● **Try it**:
From the records that follow, copy every line in which "aligncenter" appears.

● **Data extracted from a collection**:
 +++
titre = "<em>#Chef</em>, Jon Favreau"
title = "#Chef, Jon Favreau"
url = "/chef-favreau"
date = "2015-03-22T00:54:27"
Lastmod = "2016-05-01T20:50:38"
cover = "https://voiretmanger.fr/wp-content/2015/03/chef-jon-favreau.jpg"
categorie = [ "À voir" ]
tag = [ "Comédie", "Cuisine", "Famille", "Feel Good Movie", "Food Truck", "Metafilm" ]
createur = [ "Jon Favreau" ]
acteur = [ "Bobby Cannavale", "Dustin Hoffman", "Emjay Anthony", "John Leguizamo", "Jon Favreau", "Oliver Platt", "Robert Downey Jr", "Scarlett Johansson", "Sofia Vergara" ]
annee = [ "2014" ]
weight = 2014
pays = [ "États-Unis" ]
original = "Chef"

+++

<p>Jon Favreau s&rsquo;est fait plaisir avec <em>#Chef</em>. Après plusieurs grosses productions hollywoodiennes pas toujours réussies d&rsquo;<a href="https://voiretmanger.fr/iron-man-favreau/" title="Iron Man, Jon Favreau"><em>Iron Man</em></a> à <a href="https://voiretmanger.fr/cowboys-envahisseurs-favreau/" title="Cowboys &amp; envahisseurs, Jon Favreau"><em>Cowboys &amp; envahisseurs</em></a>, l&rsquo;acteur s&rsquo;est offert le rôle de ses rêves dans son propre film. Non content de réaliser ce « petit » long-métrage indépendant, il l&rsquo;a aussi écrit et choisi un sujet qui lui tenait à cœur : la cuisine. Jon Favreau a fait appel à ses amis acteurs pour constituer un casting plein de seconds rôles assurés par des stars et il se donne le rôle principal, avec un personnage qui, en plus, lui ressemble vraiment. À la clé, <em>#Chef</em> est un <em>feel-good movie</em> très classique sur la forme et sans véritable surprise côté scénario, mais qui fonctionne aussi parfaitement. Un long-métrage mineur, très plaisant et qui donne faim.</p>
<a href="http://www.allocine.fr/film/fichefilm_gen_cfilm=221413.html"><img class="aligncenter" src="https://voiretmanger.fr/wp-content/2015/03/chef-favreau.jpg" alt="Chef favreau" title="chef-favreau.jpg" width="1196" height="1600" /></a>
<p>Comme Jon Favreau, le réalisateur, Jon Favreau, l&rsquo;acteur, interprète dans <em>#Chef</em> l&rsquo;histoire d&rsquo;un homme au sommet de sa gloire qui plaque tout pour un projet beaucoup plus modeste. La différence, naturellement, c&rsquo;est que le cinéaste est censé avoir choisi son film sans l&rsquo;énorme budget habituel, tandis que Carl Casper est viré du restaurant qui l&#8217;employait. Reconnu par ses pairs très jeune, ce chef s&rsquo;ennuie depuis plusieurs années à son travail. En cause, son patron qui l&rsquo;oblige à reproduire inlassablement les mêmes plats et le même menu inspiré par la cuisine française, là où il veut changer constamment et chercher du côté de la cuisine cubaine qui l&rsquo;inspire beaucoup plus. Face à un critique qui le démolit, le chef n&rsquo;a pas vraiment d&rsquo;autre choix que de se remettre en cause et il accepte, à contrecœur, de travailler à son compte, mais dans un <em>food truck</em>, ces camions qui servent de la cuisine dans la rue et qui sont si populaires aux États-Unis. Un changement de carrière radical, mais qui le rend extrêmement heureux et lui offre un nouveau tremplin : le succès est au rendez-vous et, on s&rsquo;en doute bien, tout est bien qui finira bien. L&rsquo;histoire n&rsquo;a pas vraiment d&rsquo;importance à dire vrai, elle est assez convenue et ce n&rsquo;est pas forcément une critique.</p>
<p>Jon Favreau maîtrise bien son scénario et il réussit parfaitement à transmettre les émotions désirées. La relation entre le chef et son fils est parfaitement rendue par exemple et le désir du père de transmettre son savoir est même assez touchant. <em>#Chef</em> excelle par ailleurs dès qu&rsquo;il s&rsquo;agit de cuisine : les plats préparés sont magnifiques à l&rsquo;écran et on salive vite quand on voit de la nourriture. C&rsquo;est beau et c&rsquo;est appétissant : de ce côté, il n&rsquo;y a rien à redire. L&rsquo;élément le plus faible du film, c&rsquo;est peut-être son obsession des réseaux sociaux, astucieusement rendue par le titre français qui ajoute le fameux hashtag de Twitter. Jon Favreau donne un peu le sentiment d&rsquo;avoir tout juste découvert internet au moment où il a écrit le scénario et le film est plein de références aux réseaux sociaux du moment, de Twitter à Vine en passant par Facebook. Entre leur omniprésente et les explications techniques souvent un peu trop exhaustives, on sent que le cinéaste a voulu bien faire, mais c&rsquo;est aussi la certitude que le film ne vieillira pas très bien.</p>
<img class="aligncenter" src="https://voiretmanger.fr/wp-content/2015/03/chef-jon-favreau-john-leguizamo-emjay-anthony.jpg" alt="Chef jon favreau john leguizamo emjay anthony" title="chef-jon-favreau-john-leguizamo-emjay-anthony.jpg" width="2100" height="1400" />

● **Expected answer**:
<a href="http://www.allocine.fr/film/fichefilm_gen_cfilm=221413.html"><img class="aligncenter" src="https://voiretmanger.fr/wp-content/2015/03/chef-favreau.jpg" alt="Chef favreau" title="chef-favreau.jpg" width="1196" height="1600" /></a>
<img class="aligncenter" src="https://voiretmanger.fr/wp-content/2015/03/chef-jon-favreau-john-leguizamo-emjay-anthony.jpg" alt="Chef jon favreau john leguizamo emjay anthony" title="chef-jon-favreau-john-leguizamo-emjay-anthony.jpg" width="2100" height="1400" />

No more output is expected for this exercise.